Quantitative Signals & Scoring
A quantitative indicator derived from order book dynamics, bid-ask spreads, volume patterns, and price impact that detects informed trading activity or unusual liquidity conditions preceding material price moves.
Market microstructure signals exploit the fine-grained structure of intraday trading to identify footprints of insider or sophisticated institutional activity. These signals measure observable market mechanics such as adverse selection costs, inventory effects, and transient price pressure. In insider-trading detection frameworks, microstructure signals reveal whether large orders cluster in specific venues, whether spreads widen ahead of material announcements, or whether quote stuffing precedes rapid directional moves. Unlike traditional flow-based signals, microstructure indicators operate at the millisecond to second frequency band and reflect the cost of immediacy demanded by informed traders.

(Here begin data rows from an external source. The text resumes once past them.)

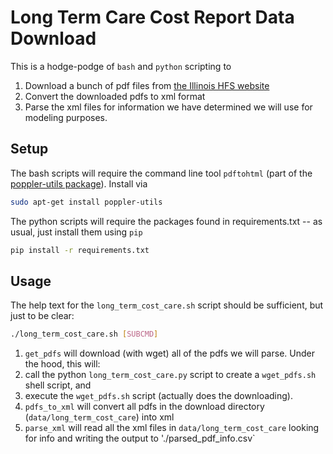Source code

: # Long Term Care Cost Report Data Download

This is a hodge-podge of `bash` and `python` scripting to

1. Download a bunch of pdf files from [the Illinois HFS website](http://www2.illinois.gov/hfs/MedicalProvider/CostReports/Pages/2013LongTermCareCostReports.aspx)
2. Convert the downloaded pdfs to xml format
3. Parse the xml files for information we have determined we will use for modeling purposes.


## Setup
The bash scripts will require the command line tool `pdftohtml` (part of the [poppler-utils package](http://packages.ubuntu.com/precise/poppler-utils)). Install via

```bash
sudo apt-get install poppler-utils
```

The python scripts will require the packages found in requirements.txt -- as usual, just install them using `pip`

```bash
pip install -r requirements.txt
```


## Usage

The help text for the `long_term_cost_care.sh` script should be sufficient, but just to be clear:

```bash
./long_term_cost_care.sh [SUBCMD]
```

1. `get_pdfs` will download (with wget) all of the pdfs we will parse. Under the hood, this will:
  1. call the python `long_term_cost_care.py` script to create a `wget_pdfs.sh` shell script, and
  2. execute the `wget_pdfs.sh` script (actually does the downloading).
2. `pdfs_to_xml` will convert all pdfs in the download directory (`data/long_term_cost_care`) into xml
3. `parse_xml` will read all the xml files in `data/long_term_cost_care` looking for info and writing the output to './parsed_pdf_info.csv`

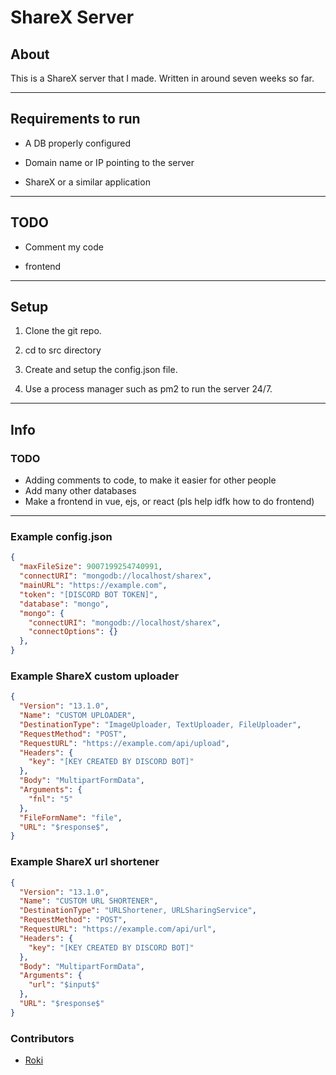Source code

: # ShareX Server

## About

This is a ShareX server that I made.
Written in around seven weeks so far.
  
---

## Requirements to run

- A DB properly configured

- Domain name or IP pointing to the server

- ShareX or a similar application

---

## TODO

- Comment my code

- frontend

---

## Setup

1. Clone the git repo.

2. cd to src directory

3. Create and setup the config.json file.

4. Use a process manager such as pm2 to run the server 24/7.

---

## Info

### TODO

* Adding comments to code, to make it easier for other people
* Add many other databases
* Make a frontend in vue, ejs, or react (pls help idfk how to do frontend)

---

### Example config.json

```json
{  
  "maxFileSize": 9007199254740991,  
  "connectURI": "mongodb://localhost/sharex",  
  "mainURL": "https://example.com",  
  "token": "[DISCORD BOT TOKEN]",  
  "database": "mongo",
  "mongo": {
    "connectURI": "mongodb://localhost/sharex",
    "connectOptions": {}
  },
}
```

### Example ShareX custom uploader
```json
{
  "Version": "13.1.0",
  "Name": "CUSTOM UPLOADER",
  "DestinationType": "ImageUploader, TextUploader, FileUploader",
  "RequestMethod": "POST",
  "RequestURL": "https://example.com/api/upload",
  "Headers": {
    "key": "[KEY CREATED BY DISCORD BOT]"
  },
  "Body": "MultipartFormData",
  "Arguments": {
    "fnl": "5"
  },
  "FileFormName": "file",
  "URL": "$response$",
}
```

### Example ShareX url shortener
```json
{
  "Version": "13.1.0",
  "Name": "CUSTOM URL SHORTENER",
  "DestinationType": "URLShortener, URLSharingService",
  "RequestMethod": "POST",
  "RequestURL": "https://example.com/api/url",
  "Headers": {
    "key": "[KEY CREATED BY DISCORD BOT]"
  },
  "Body": "MultipartFormData",
  "Arguments": {
    "url": "$input$"
  },
  "URL": "$response$"
}
```

### Contributors

- [Roki](https://github.com/Roki100)
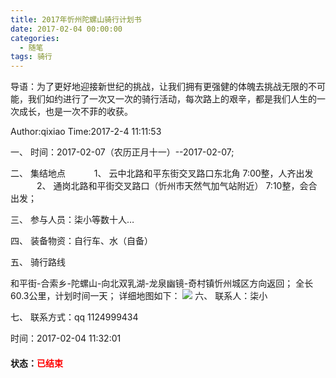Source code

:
 ```yaml
---
title: 2017年忻州陀螺山骑行计划书
date: 2017-02-04 00:00:00
categories:
  - 随笔
tags: 骑行
---
```


导语：为了更好地迎接新世纪的挑战，让我们拥有更强健的体魄去挑战无限的不可能，我们如约进行了一次又一次的骑行活动，每次路上的艰辛，都是我们人生的一次成长，也是一次不菲的收获。

Author:qixiao
Time:2017-2-4 11:11:53

一、	时间：2017-02-07（农历正月十一）--2017-02-07;

二、	集结地点
　　　1、	云中北路和平东街交叉路口东北角 7:00整，人齐出发
　　　2、	通岗北路和平街交叉路口（忻州市天然气加气站附近） 7:10整，会合出发；

三、	参与人员：柒小等数十人…

四、	装备物资：自行车、水（自备）

五、	骑行路线

和平街-合索乡-陀螺山-向北双乳湖-龙泉幽镜-奇村镇忻州城区方向返回；
全长60.3公里，计划时间一天；
详细地图如下：
<img src="/imgs/1501058063650.jpg">
六、	联系人：柒小

七、	联系方式：qq 1124999434

时间：2017-02-04 11:32:01

<h4>状态：<font style="color:red;">已结束</font></h4>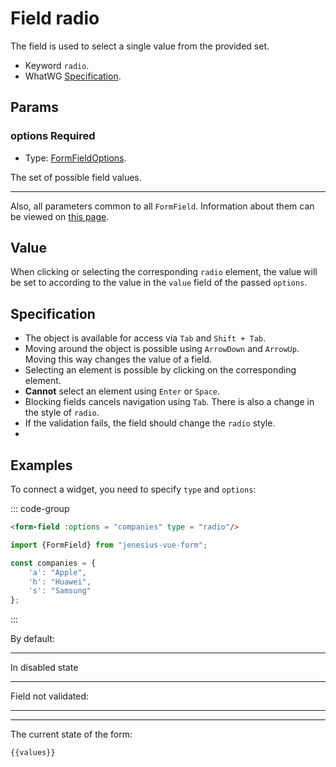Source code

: <script setup>
import {FormField, Form, useFormValues} from '../../src';

const form = new Form();
const companies = {
	'a': "Apple",
    'h': "Huawei",
    's': "Samsung"
};
const values = useFormValues(form);

</script>


# Field radio

The field is used to select a single value from the provided set.

- Keyword `radio`.
- WhatWG [Specification](https://html.spec.whatwg.org/multipage/input.html#radio-button-state-(type=radio)).

## Params
### options <Badge type = "tip">Required</Badge>

- Type: [FormFieldOptions](./../fields/form-field-options).

The set of possible field values.
____

Also, all parameters common to all `FormField`. Information about them can be viewed
on [this page](./form-field.md#params).

## Value

When clicking or selecting the corresponding `radio` element, the value will be set to
according to the value in the `value` field of the passed `options`.

## Specification

- The object is available for access via `Tab` and `Shift + Tab`.
- Moving around the object is possible using `ArrowDown` and `ArrowUp`. Moving this way
  changes the value of a field.
- Selecting an element is possible by clicking on the corresponding element.
- **Cannot** select an element using `Enter` or `Space`.
- Blocking fields cancels navigation using `Tab`. There is also a change in the style of `radio`.
- If the validation fails, the field should change the `radio` style.
- 
## Examples

To connect a widget, you need to specify `type` and `options`:

::: code-group

```html
<form-field :options = "companies" type = "radio"/>
```
```ts
import {FormField} from "jenesius-vue-form";

const companies = {
	'a': "Apple",
	'h': "Huawei",
	's': "Samsung"
};
```

:::


By default:
<FormField :options = "companies" type = "radio" name = "company" label = "Select one" />

____

In disabled state
<FormField :options = "companies" type = "radio" name = "company" disabled label = "Disabled" />

____

Field not validated:
<FormField :errors = "['Seleact this fields']" :options = "companies" type = "radio" name = "company" label = "With error" />

____


----
The current state of the form:
```ts-vue
{{values}}
```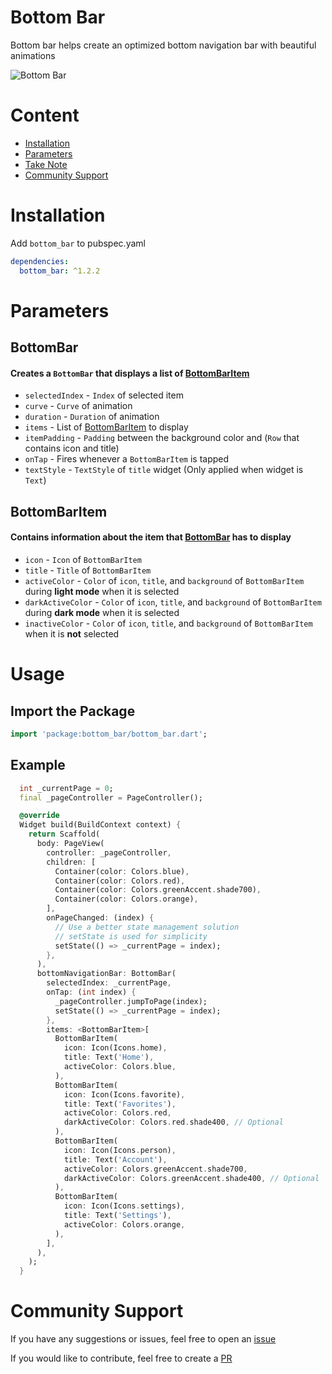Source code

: # Bottom Bar

Bottom bar helps create an optimized bottom navigation bar with beautiful animations

![Bottom Bar](https://raw.githubusercontent.com/CoderUni/bottom_bar/main/assets/preview.gif)

# Content

- [Installation](#Installation)
- [Parameters](#Parameters)
- [Take Note](#take-note)
- [Community Support](#community-support)

# Installation
Add `bottom_bar` to pubspec.yaml
```yaml
dependencies:
  bottom_bar: ^1.2.2
```

# Parameters

## BottomBar
#### Creates a `BottomBar` that displays a list of [BottomBarItem](###BottomBarItem)

-  `selectedIndex` - `Index` of selected item
-  `curve` - `Curve` of animation
-  `duration` - `Duration` of animation
-  `items` - List of [BottomBarItem](###BottomBarItem) to display
-  `itemPadding` - `Padding` between the background color and (`Row` that contains icon and title)
-  `onTap` - Fires whenever a `BottomBarItem` is tapped
-  `textStyle` - `TextStyle` of `title` widget (Only applied when widget is `Text`)

 
## BottomBarItem
#### Contains information about the item that [BottomBar](###BottomBar) has to display
-  `icon` - `Icon` of `BottomBarItem`
-  `title` - `Title` of `BottomBarItem`
-  `activeColor` - `Color` of `icon`, `title`, and `background` of `BottomBarItem` during **light mode** when it is selected
-  `darkActiveColor` - `Color` of `icon`, `title`, and `background` of `BottomBarItem` during **dark mode** when it is selected
-  `inactiveColor` - `Color` of `icon`, `title`, and `background` of `BottomBarItem` when it is **not** selected

# Usage

## Import the Package
```dart
import 'package:bottom_bar/bottom_bar.dart';
```

## Example
```dart
  int _currentPage = 0;
  final _pageController = PageController();

  @override
  Widget build(BuildContext context) {
    return Scaffold(
      body: PageView(
        controller: _pageController,
        children: [
          Container(color: Colors.blue),
          Container(color: Colors.red),
          Container(color: Colors.greenAccent.shade700),
          Container(color: Colors.orange),
        ],
        onPageChanged: (index) {
          // Use a better state management solution
          // setState is used for simplicity
          setState(() => _currentPage = index);
        },
      ),
      bottomNavigationBar: BottomBar(
        selectedIndex: _currentPage,
        onTap: (int index) {
          _pageController.jumpToPage(index);
          setState(() => _currentPage = index);
        },
        items: <BottomBarItem>[
          BottomBarItem(
            icon: Icon(Icons.home),
            title: Text('Home'),
            activeColor: Colors.blue,
          ),
          BottomBarItem(
            icon: Icon(Icons.favorite),
            title: Text('Favorites'),
            activeColor: Colors.red,
            darkActiveColor: Colors.red.shade400, // Optional
          ),
          BottomBarItem(
            icon: Icon(Icons.person),
            title: Text('Account'),
            activeColor: Colors.greenAccent.shade700,
            darkActiveColor: Colors.greenAccent.shade400, // Optional
          ),
          BottomBarItem(
            icon: Icon(Icons.settings),
            title: Text('Settings'),
            activeColor: Colors.orange,
          ),
        ],
      ),
    );
  }
```

# Community Support

If you have any suggestions or issues, feel free to open an [issue](https://github.com/CoderUni/bottom_bar/issues)

If you would like to contribute, feel free to create a [PR](https://github.com/CoderUni/bottom_bar/pulls)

Integration of microstructure signals into insider-trading surveillance systems requires normalization for market conditions. Spreads, order imbalances, and price impact vary systematically with volatility regime, time of day, and market liquidity. A robust scoring model cross-validates microstructure anomalies against Form 4 filings and trading-plan adoption notices to isolate genuine pre-announcement patterns from noise. Conversely, negative signals, such as symmetric order-book participation or low adverse-selection indicators, may exonerate traders from intentional front-running allegations.